A Date with Some Effective Altruists at Stanford
Victoria Zerbst’s ex saved lives by cheating on her.
I first heard about Effective Altruism in Peter Singer’s TED talk. It sounded really smart. He strung together buzzwords to craft catchy phrases, like ‘combining empathy with evidence’, which has a real nice ring to it. He explained that we ought to make the world a better place by using evidence and reason to find out how to do so.
The Centre for Effective Altruism is based at the University of Oxford, run mostly by super rational white guys with PHDs in philosophy. They work on initiatives like Effective Animal Activism, which is all about weighing up the most effective ways of being kind to animals, and Give Well, a non-profit that rates the efficiency of different charity organisations.
I quickly devoured Peter Singer’s books for breakfast—necessary supplements to my new meat free and totally ethical diet. The obvious next step in fully realizing an Effective Altruist lifestyle was to start dating an equally serious Effective Altruist. So I found one of those too. Let’s call him “John”.
Things with John were going pretty effectively until he got into Stanford.
I soon found myself visiting John in Silicon Valley and one of the first things he did was take me to a Stanford Effective Altruism meeting. The topic of this two-hour meeting was population ethics, but first we had to go around the room addressing whether or not we were utilitarians. Utilitarianism holds that the morally right thing to do is the thing that maximizes utility. Being a utilitarian was clearly the right answer.
Other right answers included anything promoted by Eliezer Yudkowsky, a research fellow of the Machine Intelligence Research Institute and blogger on utilitarian blog Less Wrong. He felt like the omnipresent, invisible cult leader at the head of our table. I did some research after the meeting and found some amazing Yudkowsky journalistic works, with names like ‘Intellectual Hipsters and Meta-Contrarianism’, and ‘31 Laws of Fun’. He also has a philosophical fanfic-in-progess: ‘Harry Potter and the Methods of Rationality.’
I felt a little unsure about everything and the guy sitting next to me shared my position. We both agreed that the consequences of our actions were important, but we were hesitant to call ourselves utilitarians because we didn’t know how to measure utility.
Utility has various definitions that include economic well-being, lack of suffering, or just pleasure (if you’re a hedonist which no one was because of Robert Nozick’s Experience Machine). The leader of the week’s lesson plan said his utility function was a combination of lack of suffering, personal agency and a fun factor.
The fun factor was a new idea for me, and for John apparently. John’s Transhumanist best friend (also at the meeting) got him interested in polyamory.
Transhumanism or humanity+ or h+ for short, is an intellectual movement super keen on transforming the human condition into a super human experience with enhanced well-being, longer life and greater intelligence.

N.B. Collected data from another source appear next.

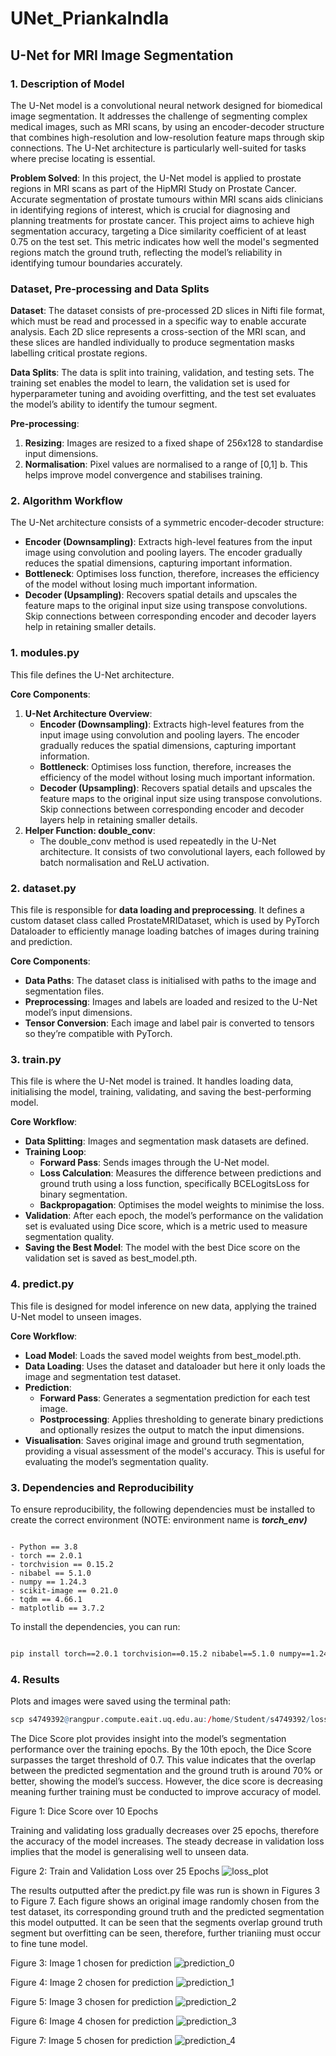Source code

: # UNet_PriankaIndla

## U-Net for MRI Image Segmentation

### 1.  Description of Model

The U-Net model is a convolutional neural network designed for biomedical image segmentation. It addresses the challenge of segmenting complex medical images, such as MRI scans, by using an encoder-decoder structure that combines high-resolution and low-resolution feature maps through skip connections. The U-Net architecture is particularly well-suited for tasks where precise locating is essential.

**Problem Solved**: In this project, the U-Net model is applied to prostate regions in MRI scans as part of the HipMRI Study on Prostate Cancer. Accurate segmentation of prostate tumours within MRI scans aids clinicians in identifying regions of interest, which is crucial for diagnosing and planning treatments for prostate cancer. This project aims to achieve high segmentation accuracy, targeting a Dice similarity coefficient of at least 0.75 on the test set. This metric indicates how well the model's segmented regions match the ground truth, reflecting the model’s reliability in identifying tumour boundaries accurately. 

### Dataset, Pre-processing and Data Splits

**Dataset**: The dataset consists of pre-processed 2D slices in Nifti file format, which must be read and processed in a specific way to enable accurate analysis. Each 2D slice represents a cross-section of the MRI scan, and these slices are handled individually to produce segmentation masks labelling critical prostate regions.

**Data Splits**:
The data is split into training, validation, and testing sets. The training set enables the model to learn, the validation set is used for hyperparameter tuning and avoiding overfitting, and the test set evaluates the model’s ability to identify the tumour segment.

**Pre-processing**:

1. **Resizing**: Images are resized to a fixed shape of 256x128 to standardise input dimensions.
2. **Normalisation**: Pixel values are normalised to a range of [0,1] b. This helps improve model convergence and stabilises training.

### 2. Algorithm Workflow

The U-Net architecture consists of a symmetric encoder-decoder structure:

- **Encoder (Downsampling)**: Extracts high-level features from the input image using convolution and pooling layers. The encoder gradually reduces the spatial dimensions, capturing important information.
- **Bottleneck**: Optimises loss function, therefore, increases the efficiency of the model without losing much important information.
- **Decoder (Upsampling)**: Recovers spatial details and upscales the feature maps to the original input size using transpose convolutions. Skip connections between corresponding encoder and decoder layers help in retaining smaller details.

### **1. modules.py**

This file defines the U-Net architecture.

**Core Components**:

1. **U-Net Architecture Overview**:
    - **Encoder (Downsampling)**: Extracts high-level features from the input image using convolution and pooling layers. The encoder gradually reduces the spatial dimensions, capturing important information.
    - **Bottleneck**: Optimises loss function, therefore, increases the efficiency of the model without losing much important information.
    - **Decoder (Upsampling)**: Recovers spatial details and upscales the feature maps to the original input size using transpose convolutions. Skip connections between corresponding encoder and decoder layers help in retaining smaller details.
2. **Helper Function: double_conv**:
    - The double_conv method is used repeatedly in the U-Net architecture. It consists of two convolutional layers, each followed by batch normalisation and ReLU activation.

### 2. dataset.py

This file is responsible for **data loading and preprocessing**. It defines a custom dataset class called ProstateMRIDataset, which is used by PyTorch Dataloader to efficiently manage loading batches of images during training and prediction.

**Core Components**:

- **Data Paths**: The dataset class is initialised with paths to the image and segmentation files.
- **Preprocessing**: Images and labels are loaded and resized to the U-Net model’s input dimensions.
- **Tensor Conversion**: Each image and label pair is converted to tensors so they’re compatible with PyTorch.

### 3. train.py

This file is where the U-Net model is trained. It handles loading data, initialising the model, training, validating, and saving the best-performing model.

**Core Workflow**:

- **Data Splitting**: Images and segmentation mask datasets are defined.
- **Training Loop**:
    - **Forward Pass**: Sends images through the U-Net model.
    - **Loss Calculation**: Measures the difference between predictions and ground truth using a loss function, specifically BCELogitsLoss for binary segmentation.
    - **Backpropagation**: Optimises the model weights to minimise the loss.
- **Validation**: After each epoch, the model’s performance on the validation set is evaluated using Dice score, which is a metric used to measure segmentation quality.
- **Saving the Best Model**: The model with the best Dice score on the validation set is saved as best_model.pth.

### 4. predict.py

This file is designed for model inference on new data, applying the trained U-Net model to unseen images.

**Core Workflow**:

- **Load Model**: Loads the saved model weights from best_model.pth.
- **Data Loading**: Uses the dataset and dataloader but here it only loads the image and segmentation test dataset.
- **Prediction**:
    - **Forward Pass**: Generates a segmentation prediction for each test image.
    - **Postprocessing**: Applies thresholding to generate binary predictions and optionally resizes the output to match the input dimensions.
- **Visualisation**: Saves original image and ground truth segmentation, providing a visual assessment of the model's accuracy. This is useful for evaluating the model’s segmentation quality.

### 3. Dependencies and Reproducibility

To ensure reproducibility, the following dependencies must be installed to create the correct environment (NOTE: environment name is ***torch_env)***

```

- Python == 3.8
- torch == 2.0.1
- torchvision == 0.15.2
- nibabel == 5.1.0
- numpy == 1.24.3
- scikit-image == 0.21.0
- tqdm == 4.66.1
- matplotlib == 3.7.2

```

To install the dependencies, you can run:

```bash

pip install torch==2.0.1 torchvision==0.15.2 nibabel==5.1.0 numpy==1.24.3 scikit-image==0.21.0 tqdm==4.66.1 matplotlib==3.7.2

```

### 4. Results

Plots and images were saved using the terminal path:

```r
scp s4749392@rangpur.compute.eait.uq.edu.au:/home/Student/s4749392/loss_plot.png ~/Desktop/

```
The Dice Score plot provides insight into the model’s segmentation performance over the training epochs. By the 10th epoch, the Dice Score surpasses the target threshold of 0.7. This value indicates that the overlap between the predicted segmentation and the ground truth is around 70% or better, showing the model’s success. However, the dice score is decreasing meaning further training must be conducted to improve accuracy of model.

Figure 1: Dice Score over 10 Epochs



Training and validating loss gradually decreases over 25 epochs, therefore the accuracy of the model increases. The steady decrease in validation loss implies that the model is generalising well to unseen data.

Figure 2: Train and Validation Loss over 25 Epochs
![loss_plot](https://github.com/user-attachments/assets/958820c0-c23d-4bbe-9d46-326b868f7613)


The results outputted after the predict.py file was run is shown in Figures 3 to Figure 7. Each figure shows an original image randomly chosen from the test dataset, its corresponding ground truth and the predicted segmentation this model outputted. It can be seen that the segments overlap ground truth segment but overfitting can be seen, therefore, further trianiing must occur to fine tune model.

Figure 3: Image 1 chosen for prediction
![prediction_0](https://github.com/user-attachments/assets/049205b6-8b7e-4170-9a15-c52ada49cc04)

Figure 4: Image 2 chosen for prediction
![prediction_1](https://github.com/user-attachments/assets/09c0979a-6cf7-4ab6-8cb4-5aac87b541b7)

Figure 5: Image 3 chosen for prediction
![prediction_2](https://github.com/user-attachments/assets/e342310e-63ad-46a7-a00a-cff31189fea6)

Figure 6: Image 4 chosen for prediction
![prediction_3](https://github.com/user-attachments/assets/de590168-adcc-4f1d-975b-bd9feab5dca0)

Figure 7: Image 5 chosen for prediction
![prediction_4](https://github.com/user-attachments/assets/16093749-2903-480b-9195-cf72fedd3c39)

It’s all about using technology and innovative thinking to make humans the best (effective?) humans they can be. Transhumanism has been accused of being elitist and suffering from ‘ivory tower syndrome’. Dan Brown even chose to characterise the latest villain in his Da Vinci Code books as a Transhumanist hell bent on fixing population density.
Transhumanism was all about having everything and then wanting more—making polyamory an easy leap. John began wanting a relationship+ to go with his human+ life, suggesting we use philosophical strategies to “polyhack” our “current bond”. He tried to convince me that if we used rationality as a weapon against jealously, we could totally date and fuck as many people as we wanted.
He decided to test this philosophical theory without telling me. An experiment also known as ‘cheating’. I received a phone call from him the day after informing me that he had ‘hooked up’ with a number of people at ‘Full Moon on the Quad’; an infamously debaucherous Stanford tradition.
When I was upset, he realized that he may have done something wrong so he told me he was going to fix everything, I just had to give him time. Two hours later he donated $400 to the Against Malaria Foundation in my name and sent me the receipt with an apologetic email.
According to John, each person has equal value, and the suffering of each person has equal value. If he could elevate the suffering of 16 African orphans, his hurting me wouldn’t be so bad.
He assured me that although I had a broken heart; his mistake was now saving lives. If the consequence of his cheating lead to the improvement of 16 lives, my momentary sadness would be worth it, apparently. Why the Against Malaria Foundation? It was the top rated charity on Give Well at the time.
How could I not forgive him? His apology had such a fun factor! But still, his kind of Effective Altruist thinking probably works better at addressing population ethics than interpersonal relationships.
When John cheated on me I felt totally hurt, especially because he was someone who spouted lofty ideas about empathy and charity. My Effective Altruism boyfriend had failed me because he championed the big picture over my feelings. And that is kind of bullshit. But in the meantime why not marvel at the glorious by-products of sophisticated rational thought: veganism, group sex, and a break-up that cured 16 orphans of Malaria.